The firm’s plans are secretive, and Google declined to comment for this article. But researchers contacted by New Scientist all believe it is on the cusp of a breakthrough, following presentations at conferences and private meetings.

“They are definitely the world leaders now, there is no doubt about it,” says Simon Devitt at the RIKEN Center for Emergent Matter Science in Japan. “It’s Google’s to lose. If Google’s not the group that does it, then something has gone wrong.”

We have had a glimpse of Google’s intentions. Last month, its engineers quietly published a paper detailing their plans (arxiv.org/abs/1608.00263). Their goal, audaciously named quantum supremacy, is to build the first quantum computer capable of performing a task no classical computer can.

“It’s a blueprint for what they’re planning to do in the next couple of years,” says Scott Aaronson at the University of Texas at Austin, who has discussed the plans with the team.

So how will they do it? Quantum computers process data as quantum bits, or qubits. Unlike classical bits, these can store a mixture of both 0 and 1 at the same time, thanks to the principle of quantum superposition. It’s this potential that gives quantum computers the edge at certain problems, like factoring large numbers. But ordinary computers are also pretty good at such tasks. Showing quantum computers are better would require thousands of qubits, which is far beyond our current technical ability.

Instead, Google wants to claim the prize with just 50 qubits.
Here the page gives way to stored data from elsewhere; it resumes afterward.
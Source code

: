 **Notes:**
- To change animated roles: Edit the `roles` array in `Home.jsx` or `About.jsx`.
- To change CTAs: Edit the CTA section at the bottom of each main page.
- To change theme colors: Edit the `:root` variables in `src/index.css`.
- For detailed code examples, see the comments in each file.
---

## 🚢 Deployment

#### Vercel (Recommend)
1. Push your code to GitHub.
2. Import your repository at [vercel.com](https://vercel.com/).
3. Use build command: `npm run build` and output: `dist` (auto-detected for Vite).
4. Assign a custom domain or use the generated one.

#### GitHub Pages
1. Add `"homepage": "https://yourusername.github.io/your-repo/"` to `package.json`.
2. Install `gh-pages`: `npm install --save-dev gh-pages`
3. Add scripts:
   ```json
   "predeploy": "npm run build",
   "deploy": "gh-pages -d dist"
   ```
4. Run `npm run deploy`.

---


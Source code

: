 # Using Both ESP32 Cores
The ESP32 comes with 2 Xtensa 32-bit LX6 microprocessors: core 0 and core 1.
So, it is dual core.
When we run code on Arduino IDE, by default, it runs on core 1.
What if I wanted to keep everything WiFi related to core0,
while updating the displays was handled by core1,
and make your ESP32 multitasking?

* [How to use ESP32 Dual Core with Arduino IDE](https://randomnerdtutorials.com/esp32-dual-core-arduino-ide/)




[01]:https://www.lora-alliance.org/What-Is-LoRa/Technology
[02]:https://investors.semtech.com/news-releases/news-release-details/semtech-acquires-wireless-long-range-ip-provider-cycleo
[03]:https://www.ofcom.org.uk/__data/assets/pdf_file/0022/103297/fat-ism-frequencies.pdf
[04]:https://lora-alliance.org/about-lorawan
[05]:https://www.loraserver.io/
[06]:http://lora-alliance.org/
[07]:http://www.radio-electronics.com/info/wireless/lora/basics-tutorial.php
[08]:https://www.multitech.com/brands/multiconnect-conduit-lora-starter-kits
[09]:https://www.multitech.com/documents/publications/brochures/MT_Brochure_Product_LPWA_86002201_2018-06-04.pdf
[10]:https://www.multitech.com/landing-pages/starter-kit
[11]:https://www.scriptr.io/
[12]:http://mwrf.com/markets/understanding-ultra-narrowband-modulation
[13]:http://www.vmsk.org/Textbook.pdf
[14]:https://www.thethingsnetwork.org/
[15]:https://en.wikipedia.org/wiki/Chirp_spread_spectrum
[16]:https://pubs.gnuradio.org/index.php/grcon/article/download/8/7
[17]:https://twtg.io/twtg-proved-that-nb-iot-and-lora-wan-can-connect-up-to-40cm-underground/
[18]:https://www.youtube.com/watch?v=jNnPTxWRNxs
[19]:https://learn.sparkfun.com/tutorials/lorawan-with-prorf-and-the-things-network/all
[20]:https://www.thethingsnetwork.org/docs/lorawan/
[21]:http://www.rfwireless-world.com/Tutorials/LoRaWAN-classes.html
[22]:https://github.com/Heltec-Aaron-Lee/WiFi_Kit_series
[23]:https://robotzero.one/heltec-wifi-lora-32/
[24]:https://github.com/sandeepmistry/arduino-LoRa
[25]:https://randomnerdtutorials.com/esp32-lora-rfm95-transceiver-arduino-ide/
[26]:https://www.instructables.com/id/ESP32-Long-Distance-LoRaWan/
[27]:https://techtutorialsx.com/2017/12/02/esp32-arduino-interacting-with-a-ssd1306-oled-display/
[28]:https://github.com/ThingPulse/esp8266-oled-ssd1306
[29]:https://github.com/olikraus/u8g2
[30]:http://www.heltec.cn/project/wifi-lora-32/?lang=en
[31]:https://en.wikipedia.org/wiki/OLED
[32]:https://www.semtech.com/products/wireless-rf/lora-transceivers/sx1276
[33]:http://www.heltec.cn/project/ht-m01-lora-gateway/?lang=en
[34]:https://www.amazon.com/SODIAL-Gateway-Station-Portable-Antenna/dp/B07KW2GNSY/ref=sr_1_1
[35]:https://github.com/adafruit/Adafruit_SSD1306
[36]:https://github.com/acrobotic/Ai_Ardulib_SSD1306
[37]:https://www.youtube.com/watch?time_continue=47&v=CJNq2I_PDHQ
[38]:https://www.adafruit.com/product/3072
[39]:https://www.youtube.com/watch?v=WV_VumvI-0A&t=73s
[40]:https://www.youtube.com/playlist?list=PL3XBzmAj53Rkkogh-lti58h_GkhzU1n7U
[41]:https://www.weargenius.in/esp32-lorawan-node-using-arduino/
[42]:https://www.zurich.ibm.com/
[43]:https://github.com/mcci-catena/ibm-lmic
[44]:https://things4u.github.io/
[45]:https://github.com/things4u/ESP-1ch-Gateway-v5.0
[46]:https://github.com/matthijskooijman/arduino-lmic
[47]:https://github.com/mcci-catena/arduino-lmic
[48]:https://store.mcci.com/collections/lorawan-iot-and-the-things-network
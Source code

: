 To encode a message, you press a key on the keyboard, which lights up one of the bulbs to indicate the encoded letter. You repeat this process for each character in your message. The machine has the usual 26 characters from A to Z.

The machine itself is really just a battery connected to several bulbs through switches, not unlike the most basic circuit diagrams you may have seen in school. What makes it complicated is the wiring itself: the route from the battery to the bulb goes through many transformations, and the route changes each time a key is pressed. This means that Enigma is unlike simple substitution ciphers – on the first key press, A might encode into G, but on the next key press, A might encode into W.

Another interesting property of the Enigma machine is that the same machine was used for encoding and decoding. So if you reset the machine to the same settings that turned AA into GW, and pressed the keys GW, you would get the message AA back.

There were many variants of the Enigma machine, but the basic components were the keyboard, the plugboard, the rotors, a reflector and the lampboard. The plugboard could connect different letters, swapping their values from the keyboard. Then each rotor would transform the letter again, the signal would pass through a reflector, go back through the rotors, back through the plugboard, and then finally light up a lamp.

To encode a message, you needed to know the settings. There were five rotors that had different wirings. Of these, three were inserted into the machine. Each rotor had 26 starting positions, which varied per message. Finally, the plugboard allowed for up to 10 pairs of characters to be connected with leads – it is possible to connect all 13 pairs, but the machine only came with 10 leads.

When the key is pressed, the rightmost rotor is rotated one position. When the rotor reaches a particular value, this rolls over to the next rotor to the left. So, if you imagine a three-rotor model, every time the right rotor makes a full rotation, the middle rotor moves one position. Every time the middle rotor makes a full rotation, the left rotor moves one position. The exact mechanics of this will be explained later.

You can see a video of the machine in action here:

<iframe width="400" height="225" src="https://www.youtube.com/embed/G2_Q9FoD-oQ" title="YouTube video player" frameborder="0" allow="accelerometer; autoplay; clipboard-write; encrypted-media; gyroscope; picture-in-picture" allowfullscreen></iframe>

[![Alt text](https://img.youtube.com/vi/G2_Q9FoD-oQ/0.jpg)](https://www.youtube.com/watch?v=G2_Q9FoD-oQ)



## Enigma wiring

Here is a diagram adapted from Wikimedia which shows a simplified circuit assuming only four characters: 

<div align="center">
That’s still an ambitious goal – publicly, they have only announced a 9-qubit computer – but one within reach.

“It’s Google’s to lose. If Google’s not the group that does it, then something has gone wrong“

To help it succeed, Google has brought the fight to quantum’s home turf. It is focusing on a problem that is fiendishly difficult for ordinary computers but that a quantum computer will do naturally: simulating the behaviour of a random arrangement of quantum circuits.

Any small variation in the input into those quantum circuits can produce a massively different output, so it’s difficult for the classical computer to cheat with approximations to simplify the problem. “They’re doing a quantum version of chaos,” says Devitt. “The output is essentially random, so you have to compute everything.”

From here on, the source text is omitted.